Earth on Fire: The Overheating Planet

Earth on Fire: The Overheating Planet

NOTE ON POPULAR POSTS

The reason some popular posts are tagged ‘no title’ is not because they have no title—they all do—but because the old Blogger embedded the title at the top of text, and the new software does not see that. You can see the titles in capitals at the start of each snippet. (It would be nice if Blogger introduced an upgrade program that could fix this little problem.)

Popular Posts

Tuesday 20 July 2010

HIGHEST GLOBAL TEMPERATURES CONTINUE.

Data published by America's NOAA Satellite and Information Service, shows that the alarming temperatures continue:

The combined global land and ocean average surface temperature for June 2010 was the warmest on record at 16.2°C (61.1°F), which is 0.68°C (1.22°F) above the 20th century average of 15.5°C (59.9°F). The previous record for June was set in 2005.

June 2010 was the fourth consecutive warmest month on record (March, April, and May 2010 were also the warmest on record). This was the 304th consecutive month with a global temperature above the 20th century average. The last month with below-average temperature was February 1985.

The June worldwide averaged land surface temperature was 1.07°C (1.93°F) above the 20th century average of 13.3°C (55.9°F)—the warmest on record.

It was the warmest April–June (three-month period) on record for the global land and ocean temperature and the land-only temperature. The three-month period was the second warmest for the world's oceans, behind 1998.

It was the warmest June and April–June on record for the Northern Hemisphere as a whole and all land areas of the Northern Hemisphere.

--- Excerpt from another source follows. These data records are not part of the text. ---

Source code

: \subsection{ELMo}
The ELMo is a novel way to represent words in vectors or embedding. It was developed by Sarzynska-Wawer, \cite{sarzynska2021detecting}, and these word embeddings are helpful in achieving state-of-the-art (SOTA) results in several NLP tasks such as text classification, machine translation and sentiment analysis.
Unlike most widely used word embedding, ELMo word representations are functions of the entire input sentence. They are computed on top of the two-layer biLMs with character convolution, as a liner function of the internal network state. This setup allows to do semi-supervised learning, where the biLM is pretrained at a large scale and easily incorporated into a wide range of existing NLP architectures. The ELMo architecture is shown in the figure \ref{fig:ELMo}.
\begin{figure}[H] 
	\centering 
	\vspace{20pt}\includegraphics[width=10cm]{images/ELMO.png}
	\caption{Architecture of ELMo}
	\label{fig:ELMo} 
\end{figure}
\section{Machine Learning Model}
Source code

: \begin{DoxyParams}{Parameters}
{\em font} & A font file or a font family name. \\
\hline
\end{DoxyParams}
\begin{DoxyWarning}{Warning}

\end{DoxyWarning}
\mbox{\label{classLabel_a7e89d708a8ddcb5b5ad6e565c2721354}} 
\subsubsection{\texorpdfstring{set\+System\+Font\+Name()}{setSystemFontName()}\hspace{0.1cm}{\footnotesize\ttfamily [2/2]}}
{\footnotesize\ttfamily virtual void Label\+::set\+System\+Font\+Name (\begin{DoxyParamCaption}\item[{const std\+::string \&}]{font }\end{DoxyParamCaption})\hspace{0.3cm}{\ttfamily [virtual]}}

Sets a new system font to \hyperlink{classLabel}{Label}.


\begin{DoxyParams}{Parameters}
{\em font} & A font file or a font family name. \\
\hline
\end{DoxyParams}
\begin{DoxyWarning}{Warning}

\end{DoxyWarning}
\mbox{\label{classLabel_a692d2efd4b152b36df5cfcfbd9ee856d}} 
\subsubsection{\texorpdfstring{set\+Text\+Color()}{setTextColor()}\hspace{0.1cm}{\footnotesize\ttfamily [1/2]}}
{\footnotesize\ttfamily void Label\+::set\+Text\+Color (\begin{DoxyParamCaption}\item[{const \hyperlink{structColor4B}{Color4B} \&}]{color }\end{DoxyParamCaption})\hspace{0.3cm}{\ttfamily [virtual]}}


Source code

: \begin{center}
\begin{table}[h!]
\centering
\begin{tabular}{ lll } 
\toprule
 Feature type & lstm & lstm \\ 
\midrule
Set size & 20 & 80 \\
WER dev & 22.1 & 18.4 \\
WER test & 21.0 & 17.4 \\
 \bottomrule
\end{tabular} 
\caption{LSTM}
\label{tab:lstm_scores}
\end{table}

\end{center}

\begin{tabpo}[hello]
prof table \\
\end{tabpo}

It was the warmest January–June on record for the global land and ocean temperature. The worldwide land on average had its second warmest January–June, behind 2007. The worldwide averaged ocean temperature was the second warmest January–June, behind 1998.

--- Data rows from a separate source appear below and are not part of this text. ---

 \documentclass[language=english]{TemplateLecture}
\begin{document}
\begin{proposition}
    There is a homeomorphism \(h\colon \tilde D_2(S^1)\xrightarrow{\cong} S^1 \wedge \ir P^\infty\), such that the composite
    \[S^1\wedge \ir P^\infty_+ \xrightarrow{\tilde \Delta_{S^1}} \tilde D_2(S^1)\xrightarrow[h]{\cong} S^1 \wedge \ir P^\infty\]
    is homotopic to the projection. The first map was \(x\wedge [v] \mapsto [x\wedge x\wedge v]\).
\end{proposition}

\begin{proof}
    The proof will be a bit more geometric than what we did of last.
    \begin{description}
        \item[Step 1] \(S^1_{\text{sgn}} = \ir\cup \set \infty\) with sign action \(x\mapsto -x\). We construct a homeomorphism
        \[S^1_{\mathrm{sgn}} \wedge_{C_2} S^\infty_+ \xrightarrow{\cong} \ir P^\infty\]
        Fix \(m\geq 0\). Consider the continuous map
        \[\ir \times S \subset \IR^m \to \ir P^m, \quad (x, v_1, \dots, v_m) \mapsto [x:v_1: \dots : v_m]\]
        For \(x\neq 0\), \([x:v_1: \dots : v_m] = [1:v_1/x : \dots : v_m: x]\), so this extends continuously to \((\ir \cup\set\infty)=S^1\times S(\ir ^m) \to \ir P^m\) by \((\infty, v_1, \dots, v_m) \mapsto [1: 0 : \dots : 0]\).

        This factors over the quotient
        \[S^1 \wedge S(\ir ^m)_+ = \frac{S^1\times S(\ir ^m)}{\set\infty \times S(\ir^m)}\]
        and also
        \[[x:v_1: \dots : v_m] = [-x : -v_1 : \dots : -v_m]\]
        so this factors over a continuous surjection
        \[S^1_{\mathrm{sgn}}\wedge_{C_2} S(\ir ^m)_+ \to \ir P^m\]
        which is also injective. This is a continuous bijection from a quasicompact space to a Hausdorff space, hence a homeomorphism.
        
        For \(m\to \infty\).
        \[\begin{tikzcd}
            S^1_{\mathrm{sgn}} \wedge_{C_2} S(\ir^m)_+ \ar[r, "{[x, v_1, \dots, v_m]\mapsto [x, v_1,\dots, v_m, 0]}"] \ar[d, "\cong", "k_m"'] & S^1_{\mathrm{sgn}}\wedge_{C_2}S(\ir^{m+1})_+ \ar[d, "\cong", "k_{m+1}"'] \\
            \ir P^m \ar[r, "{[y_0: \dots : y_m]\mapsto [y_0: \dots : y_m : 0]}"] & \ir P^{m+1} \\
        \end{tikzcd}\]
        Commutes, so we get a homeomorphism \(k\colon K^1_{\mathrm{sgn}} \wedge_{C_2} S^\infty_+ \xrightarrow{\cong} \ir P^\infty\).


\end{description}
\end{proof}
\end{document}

Click for the full report.

Saturday 3 July 2010

ABOUT 500 BILLION SHOULD DO IT

Scientists at the Carnegie Institution have found that if we removed 100 billion tons of carbon-dioxide from the atmosphere the average global temperature would drop only 0.16 degrees Celsius.

Which means that to reverse the damage we have done to the planet we would have to remove about 500 billion tons.

Even if we knew how to do that it would take many lifetimes.

Full report at ScienceDaily.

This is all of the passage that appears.